YOUR TASK: Drop every picture, then transcribe the remaining data exactly.

Rendered images with source text:
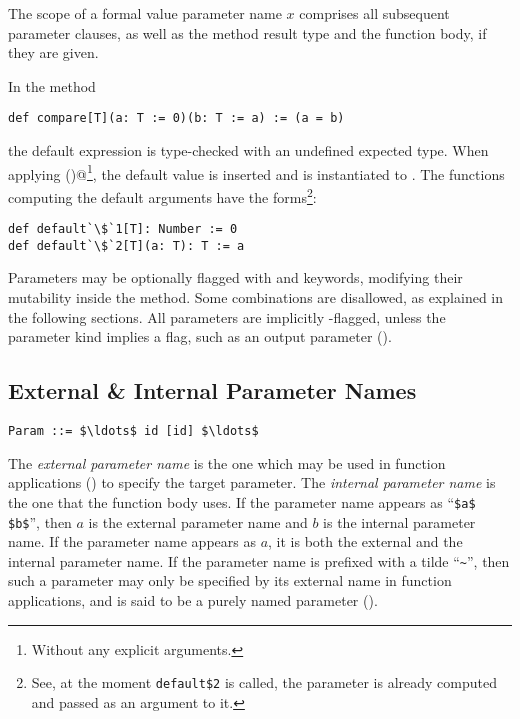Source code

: The scope of a formal value parameter name $x$ comprises all subsequent parameter clauses, as well as the method result type and the function body, if they are given.

\example In the method
\begin{lstlisting}
def compare[T](a: T := 0)(b: T := a) := (a = b)
\end{lstlisting}
the default expression  is type-checked with an undefined expected type. When applying \lstinline@compare()@\footnote{Without any explicit arguments.}, the default value  is inserted and  is instantiated to . The functions computing the default arguments have the forms\footnote{See, at the moment \lstinline[mathescape=false]!default$2! is called, the parameter  is already computed and passed as an argument to it.}:
\begin{lstlisting}[escapechar=`]
def default`\$`1[T]: Number := 0
def default`\$`2[T](a: T): T := a
\end{lstlisting}

Parameters may be optionally flagged with  and  keywords, modifying their mutability inside the method. Some combinations are disallowed, as explained in the following sections. All parameters are implicitly -flagged, unless the parameter kind implies a  flag, such as an output parameter ().





\subsection{External \& Internal Parameter Names}
\label{sec:external-internal-parameter-names}

\syntax\begin{lstlisting}
Param ::= $\ldots$ id [id] $\ldots$
\end{lstlisting}

The {\em external parameter name} is the one which may be used in function applications () to specify the target parameter. The {\em internal parameter name} is the one that the function body uses. If the parameter name appears as ``\lstinline!$a$ $b$!'', then $a$ is the external parameter name and $b$ is the internal parameter name. If the parameter name appears as $a$, it is both the external and the internal parameter name. If the parameter name is prefixed with a tilde ``\lstinline!~!'', then such a parameter may only be specified by its external name in function applications, and is said to be a purely named parameter ().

COMPLETED EXERCISE:
Source code

: The scope of a formal value parameter name $x$ comprises all subsequent parameter clauses, as well as the method result type and the function body, if they are given.

\example In the method
\begin{lstlisting}
def compare[T](a: T := 0)(b: T := a) := (a = b)
\end{lstlisting}
the default expression  is type-checked with an undefined expected type. When applying \lstinline@compare()@\footnote{Without any explicit arguments.}, the default value  is inserted and  is instantiated to . The functions computing the default arguments have the forms\footnote{See, at the moment \lstinline[mathescape=false]!default$2! is called, the parameter  is already computed and passed as an argument to it.}:
\begin{lstlisting}[escapechar=`]
def default`\$`1[T]: Number := 0
def default`\$`2[T](a: T): T := a
\end{lstlisting}

Parameters may be optionally flagged with  and  keywords, modifying their mutability inside the method. Some combinations are disallowed, as explained in the following sections. All parameters are implicitly -flagged, unless the parameter kind implies a  flag, such as an output parameter ().





\subsection{External \& Internal Parameter Names}
\label{sec:external-internal-parameter-names}

\syntax\begin{lstlisting}
Param ::= $\ldots$ id [id] $\ldots$
\end{lstlisting}

The {\em external parameter name} is the one which may be used in function applications () to specify the target parameter. The {\em internal parameter name} is the one that the function body uses. If the parameter name appears as ``\lstinline!$a$ $b$!'', then $a$ is the external parameter name and $b$ is the internal parameter name. If the parameter name appears as $a$, it is both the external and the internal parameter name. If the parameter name is prefixed with a tilde ``\lstinline!~!'', then such a parameter may only be specified by its external name in function applications, and is said to be a purely named parameter ().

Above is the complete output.